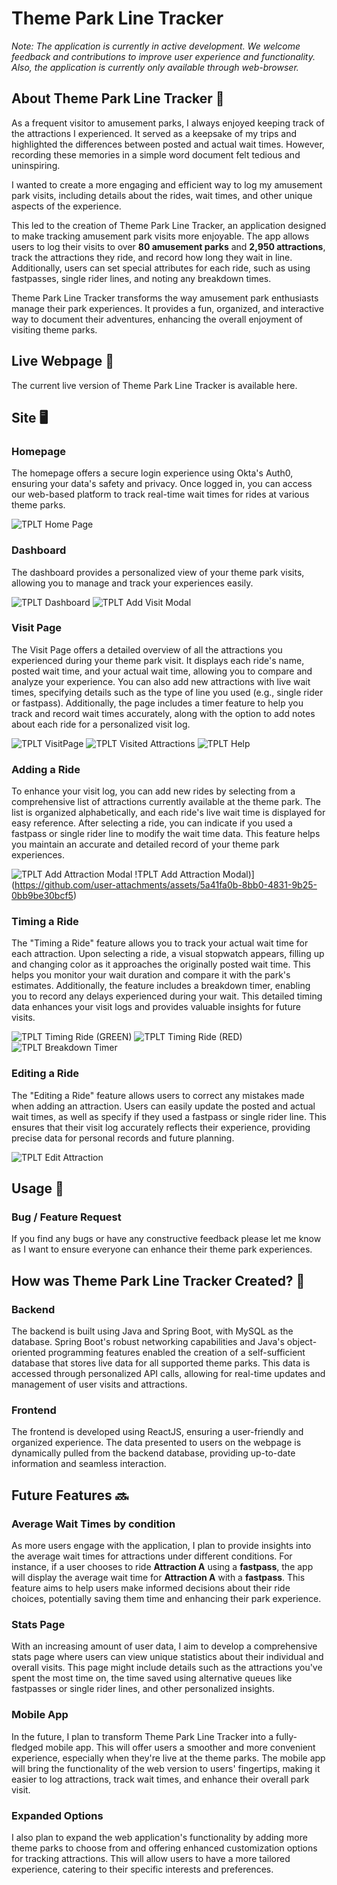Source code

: # Theme Park Line Tracker

*Note: The application is currently in active development. We welcome feedback and contributions to improve user experience and functionality. Also, the application is currently only available through web-browser.*

 ## About Theme Park Line Tracker 🎢

As a frequent visitor to amusement parks, I always enjoyed keeping track of the attractions I experienced. It served as a keepsake of my trips and highlighted the differences between posted and actual wait times. However, recording these memories in a simple word document felt tedious and uninspiring.

I wanted to create a more engaging and efficient way to log my amusement park visits, including details about the rides, wait times, and other unique aspects of the experience.

This led to the creation of Theme Park Line Tracker, an application designed to make tracking amusement park visits more enjoyable. The app allows users to log their visits to over **80 amusement parks** and **2,950 attractions**, track the attractions they ride, and record how long they wait in line. Additionally, users can set special attributes for each ride, such as using fastpasses, single rider lines, and noting any breakdown times.

Theme Park Line Tracker transforms the way amusement park enthusiasts manage their park experiences. It provides a fun, organized, and interactive way to document their adventures, enhancing the overall enjoyment of visiting theme parks.

 ## Live Webpage 🔗
 The current live version of Theme Park Line Tracker is available here. 

 ## Site 🖥️

 ### Homepage
The homepage offers a secure login experience using Okta's Auth0, ensuring your data's safety and privacy. Once logged in, you can access our web-based platform to track real-time wait times for rides at various theme parks.

![TPLT Home Page](https://github.com/user-attachments/assets/c83d01b4-3ca8-466d-b177-d7f8f7209403)



 ### Dashboard
The dashboard provides a personalized view of your theme park visits, allowing you to manage and track your experiences easily.

![TPLT Dashboard](https://github.com/user-attachments/assets/7c058f64-2c48-4ac0-8f99-17c5de6c7c83) ![TPLT Add Visit Modal](https://github.com/user-attachments/assets/7186ee92-8a50-45eb-a765-6d1f6682281b)



 ### Visit Page
The Visit Page offers a detailed overview of all the attractions you experienced during your theme park visit. It displays each ride's name, posted wait time, and your actual wait time, allowing you to compare and analyze your experience. You can also add new attractions with live wait times, specifying details such as the type of line you used (e.g., single rider or fastpass). Additionally, the page includes a timer feature to help you track and record wait times accurately, along with the option to add notes about each ride for a personalized visit log.

![TPLT VisitPage](https://github.com/user-attachments/assets/a62f2faf-7fd7-44c9-a7b0-740ef2de0939) ![TPLT Visited Attractions](https://github.com/user-attachments/assets/fee9d80f-369d-4b11-a4d3-f4e1733cdf62) ![TPLT Help](https://github.com/user-attachments/assets/f5afdadf-063a-4525-8e27-52031f6c3fbc)

### Adding a Ride
To enhance your visit log, you can add new rides by selecting from a comprehensive list of attractions currently available at the theme park. The list is organized alphabetically, and each ride's live wait time is displayed for easy reference. After selecting a ride, you can indicate if you used a fastpass or single rider line to modify the wait time data. This feature helps you maintain an accurate and detailed record of your theme park experiences.

![TPLT Add Attraction Modal](https://github.com/user-attachments/assets/34c41e92-142c-441b-ac43-d1182436ac4f) !TPLT Add Attraction Modal)](https://github.com/user-attachments/assets/5a41fa0b-8bb0-4831-9b25-0bb9be30bcf5)

 ### Timing a Ride 
The "Timing a Ride" feature allows you to track your actual wait time for each attraction. Upon selecting a ride, a visual stopwatch appears, filling up and changing color as it approaches the originally posted wait time. This helps you monitor your wait duration and compare it with the park's estimates. Additionally, the feature includes a breakdown timer, enabling you to record any delays experienced during your wait. This detailed timing data enhances your visit logs and provides valuable insights for future visits.

![TPLT Timing Ride (GREEN)](https://github.com/user-attachments/assets/128a5b3d-585c-4905-8562-0340834ddc7e) ![TPLT Timing Ride (RED)](https://github.com/user-attachments/assets/cb66241f-b6f0-4be9-9394-b359973c13f8) ![TPLT Breakdown Timer](https://github.com/user-attachments/assets/d9337319-ac06-4aef-87cb-7ee8fcc1dacb)


 ### Editing a Ride
The "Editing a Ride" feature allows users to correct any mistakes made when adding an attraction. Users can easily update the posted and actual wait times, as well as specify if they used a fastpass or single rider line. This ensures that their visit log accurately reflects their experience, providing precise data for personal records and future planning.

![TPLT Edit Attraction](https://github.com/user-attachments/assets/6742bc0b-59d3-4432-bb52-2248a8540cbc)



 ## Usage 🐛
 ### Bug / Feature Request

If you find any bugs or have any constructive feedback please let me know as I want to ensure everyone can enhance their theme park experiences.


 ## How was Theme Park Line Tracker Created? 🎨

### Backend 
The backend is built using Java and Spring Boot, with MySQL as the database. Spring Boot's robust networking capabilities and Java's object-oriented programming features enabled the creation of a self-sufficient database that stores live data for all supported theme parks. This data is accessed through personalized API calls, allowing for real-time updates and management of user visits and attractions.

### Frontend
The frontend is developed using ReactJS, ensuring a user-friendly and organized experience. The data presented to users on the webpage is dynamically pulled from the backend database, providing up-to-date information and seamless interaction.

## Future Features 🔜
### Average Wait Times by condition
As more users engage with the application, I plan to provide insights into the average wait times for attractions under different conditions. For instance, if a user chooses to ride **Attraction A** using a **fastpass**, the app will display the average wait time for **Attraction A** with a **fastpass**. This feature aims to help users make informed decisions about their ride choices, potentially saving them time and enhancing their park experience.

### Stats Page
With an increasing amount of user data, I aim to develop a comprehensive stats page where users can view unique statistics about their individual and overall visits. This page might include details such as the attractions you've spent the most time on, the time saved using alternative queues like fastpasses or single rider lines, and other personalized insights.

### Mobile App
In the future, I plan to transform Theme Park Line Tracker into a fully-fledged mobile app. This will offer users a smoother and more convenient experience, especially when they're live at the theme parks. The mobile app will bring the functionality of the web version to users' fingertips, making it easier to log attractions, track wait times, and enhance their overall park visit.

### Expanded Options
I also plan to expand the web application's functionality by adding more theme parks to choose from and offering enhanced customization options for tracking attractions. This will allow users to have a more tailored experience, catering to their specific interests and preferences.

→ **Exercise requirements**
Print the full listing again exactly, and drop every image from it.

→ **Exercise response**
Source code

: # Theme Park Line Tracker

*Note: The application is currently in active development. We welcome feedback and contributions to improve user experience and functionality. Also, the application is currently only available through web-browser.*

 ## About Theme Park Line Tracker 🎢

As a frequent visitor to amusement parks, I always enjoyed keeping track of the attractions I experienced. It served as a keepsake of my trips and highlighted the differences between posted and actual wait times. However, recording these memories in a simple word document felt tedious and uninspiring.

I wanted to create a more engaging and efficient way to log my amusement park visits, including details about the rides, wait times, and other unique aspects of the experience.

This led to the creation of Theme Park Line Tracker, an application designed to make tracking amusement park visits more enjoyable. The app allows users to log their visits to over **80 amusement parks** and **2,950 attractions**, track the attractions they ride, and record how long they wait in line. Additionally, users can set special attributes for each ride, such as using fastpasses, single rider lines, and noting any breakdown times.

Theme Park Line Tracker transforms the way amusement park enthusiasts manage their park experiences. It provides a fun, organized, and interactive way to document their adventures, enhancing the overall enjoyment of visiting theme parks.

 ## Live Webpage 🔗
 The current live version of Theme Park Line Tracker is available here. 

 ## Site 🖥️

 ### Homepage
The homepage offers a secure login experience using Okta's Auth0, ensuring your data's safety and privacy. Once logged in, you can access our web-based platform to track real-time wait times for rides at various theme parks.

![TPLT Home Page](https://github.com/user-attachments/assets/c83d01b4-3ca8-466d-b177-d7f8f7209403)



 ### Dashboard
The dashboard provides a personalized view of your theme park visits, allowing you to manage and track your experiences easily.

![TPLT Dashboard](https://github.com/user-attachments/assets/7c058f64-2c48-4ac0-8f99-17c5de6c7c83) ![TPLT Add Visit Modal](https://github.com/user-attachments/assets/7186ee92-8a50-45eb-a765-6d1f6682281b)



 ### Visit Page
The Visit Page offers a detailed overview of all the attractions you experienced during your theme park visit. It displays each ride's name, posted wait time, and your actual wait time, allowing you to compare and analyze your experience. You can also add new attractions with live wait times, specifying details such as the type of line you used (e.g., single rider or fastpass). Additionally, the page includes a timer feature to help you track and record wait times accurately, along with the option to add notes about each ride for a personalized visit log.

![TPLT VisitPage](https://github.com/user-attachments/assets/a62f2faf-7fd7-44c9-a7b0-740ef2de0939) ![TPLT Visited Attractions](https://github.com/user-attachments/assets/fee9d80f-369d-4b11-a4d3-f4e1733cdf62) ![TPLT Help](https://github.com/user-attachments/assets/f5afdadf-063a-4525-8e27-52031f6c3fbc)

### Adding a Ride
To enhance your visit log, you can add new rides by selecting from a comprehensive list of attractions currently available at the theme park. The list is organized alphabetically, and each ride's live wait time is displayed for easy reference. After selecting a ride, you can indicate if you used a fastpass or single rider line to modify the wait time data. This feature helps you maintain an accurate and detailed record of your theme park experiences.

![TPLT Add Attraction Modal](https://github.com/user-attachments/assets/34c41e92-142c-441b-ac43-d1182436ac4f) !TPLT Add Attraction Modal)](https://github.com/user-attachments/assets/5a41fa0b-8bb0-4831-9b25-0bb9be30bcf5)

 ### Timing a Ride 
The "Timing a Ride" feature allows you to track your actual wait time for each attraction. Upon selecting a ride, a visual stopwatch appears, filling up and changing color as it approaches the originally posted wait time. This helps you monitor your wait duration and compare it with the park's estimates. Additionally, the feature includes a breakdown timer, enabling you to record any delays experienced during your wait. This detailed timing data enhances your visit logs and provides valuable insights for future visits.

![TPLT Timing Ride (GREEN)](https://github.com/user-attachments/assets/128a5b3d-585c-4905-8562-0340834ddc7e) ![TPLT Timing Ride (RED)](https://github.com/user-attachments/assets/cb66241f-b6f0-4be9-9394-b359973c13f8) ![TPLT Breakdown Timer](https://github.com/user-attachments/assets/d9337319-ac06-4aef-87cb-7ee8fcc1dacb)


 ### Editing a Ride
The "Editing a Ride" feature allows users to correct any mistakes made when adding an attraction. Users can easily update the posted and actual wait times, as well as specify if they used a fastpass or single rider line. This ensures that their visit log accurately reflects their experience, providing precise data for personal records and future planning.

![TPLT Edit Attraction](https://github.com/user-attachments/assets/6742bc0b-59d3-4432-bb52-2248a8540cbc)



 ## Usage 🐛
 ### Bug / Feature Request

If you find any bugs or have any constructive feedback please let me know as I want to ensure everyone can enhance their theme park experiences.


 ## How was Theme Park Line Tracker Created? 🎨

### Backend 
The backend is built using Java and Spring Boot, with MySQL as the database. Spring Boot's robust networking capabilities and Java's object-oriented programming features enabled the creation of a self-sufficient database that stores live data for all supported theme parks. This data is accessed through personalized API calls, allowing for real-time updates and management of user visits and attractions.

### Frontend
The frontend is developed using ReactJS, ensuring a user-friendly and organized experience. The data presented to users on the webpage is dynamically pulled from the backend database, providing up-to-date information and seamless interaction.

## Future Features 🔜
### Average Wait Times by condition
As more users engage with the application, I plan to provide insights into the average wait times for attractions under different conditions. For instance, if a user chooses to ride **Attraction A** using a **fastpass**, the app will display the average wait time for **Attraction A** with a **fastpass**. This feature aims to help users make informed decisions about their ride choices, potentially saving them time and enhancing their park experience.

### Stats Page
With an increasing amount of user data, I aim to develop a comprehensive stats page where users can view unique statistics about their individual and overall visits. This page might include details such as the attractions you've spent the most time on, the time saved using alternative queues like fastpasses or single rider lines, and other personalized insights.

### Mobile App
In the future, I plan to transform Theme Park Line Tracker into a fully-fledged mobile app. This will offer users a smoother and more convenient experience, especially when they're live at the theme parks. The mobile app will bring the functionality of the web version to users' fingertips, making it easier to log attractions, track wait times, and enhance their overall park visit.

### Expanded Options
I also plan to expand the web application's functionality by adding more theme parks to choose from and offering enhanced customization options for tracking attractions. This will allow users to have a more tailored experience, catering to their specific interests and preferences.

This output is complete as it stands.